→ **Data for this task**
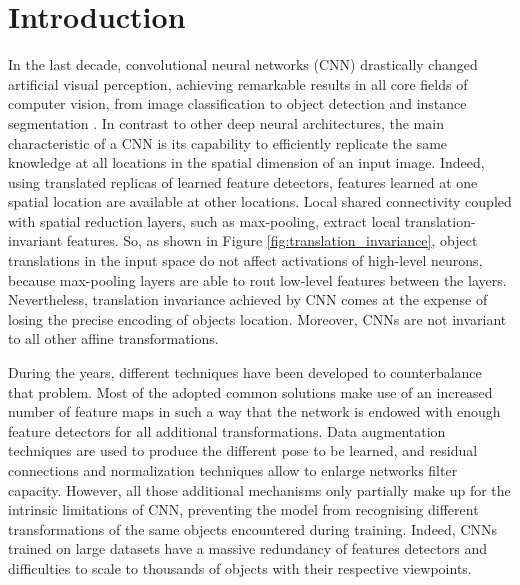\documentclass{article}
\begin{document}
\section{Introduction}
In the last decade, convolutional neural networks (CNN) drastically changed artificial visual perception, achieving remarkable results in all core fields of computer vision, from image classification \cite{krizhevsky2017imagenet,he2016deep,hu2018squeeze} to object detection \cite{redmon2016you,liu2016ssd,mazzia2020real} and instance segmentation \cite{he2017mask}. In contrast to other deep neural architectures, the main characteristic of a CNN is its capability to efficiently replicate the same knowledge at all locations in the spatial dimension of an input image. Indeed, using translated replicas of learned feature detectors, features learned at one spatial location are available at other locations. Local shared connectivity coupled with spatial reduction layers, such as max-pooling, extract local translation-invariant features. So, as shown in Figure \ref{fig:translation_invariance}, object translations in the input space do not affect activations of high-level neurons, because max-pooling layers are able to rout low-level features between the layers. Nevertheless, translation invariance achieved by CNN comes at the expense of losing the precise encoding of objects location. Moreover, CNNs are not invariant to all other affine transformations.

During the years, different techniques have been developed to counterbalance that problem. Most of the adopted common solutions make use of an increased number of feature maps in such a way that the network is endowed with enough feature detectors for all additional transformations. Data augmentation techniques are used to produce the different pose to be learned, and residual connections and normalization techniques allow to enlarge networks filter capacity. However, all those additional mechanisms only partially make up for the intrinsic limitations of CNN, preventing the model from recognising different transformations of the same objects encountered during training. Indeed, CNNs trained on large datasets have a massive redundancy of features detectors and difficulties to scale to thousands of objects with their respective viewpoints.
\end{document}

→ **Aim of the task**
Extract all the data above exactly, excluding every picture.

→ **Answer box**
\documentclass{article}
\begin{document}
\section{Introduction}
In the last decade, convolutional neural networks (CNN) drastically changed artificial visual perception, achieving remarkable results in all core fields of computer vision, from image classification \cite{krizhevsky2017imagenet,he2016deep,hu2018squeeze} to object detection \cite{redmon2016you,liu2016ssd,mazzia2020real} and instance segmentation \cite{he2017mask}. In contrast to other deep neural architectures, the main characteristic of a CNN is its capability to efficiently replicate the same knowledge at all locations in the spatial dimension of an input image. Indeed, using translated replicas of learned feature detectors, features learned at one spatial location are available at other locations. Local shared connectivity coupled with spatial reduction layers, such as max-pooling, extract local translation-invariant features. So, as shown in Figure \ref{fig:translation_invariance}, object translations in the input space do not affect activations of high-level neurons, because max-pooling layers are able to rout low-level features between the layers. Nevertheless, translation invariance achieved by CNN comes at the expense of losing the precise encoding of objects location. Moreover, CNNs are not invariant to all other affine transformations.

During the years, different techniques have been developed to counterbalance that problem. Most of the adopted common solutions make use of an increased number of feature maps in such a way that the network is endowed with enough feature detectors for all additional transformations. Data augmentation techniques are used to produce the different pose to be learned, and residual connections and normalization techniques allow to enlarge networks filter capacity. However, all those additional mechanisms only partially make up for the intrinsic limitations of CNN, preventing the model from recognising different transformations of the same objects encountered during training. Indeed, CNNs trained on large datasets have a massive redundancy of features detectors and difficulties to scale to thousands of objects with their respective viewpoints.
\end{document}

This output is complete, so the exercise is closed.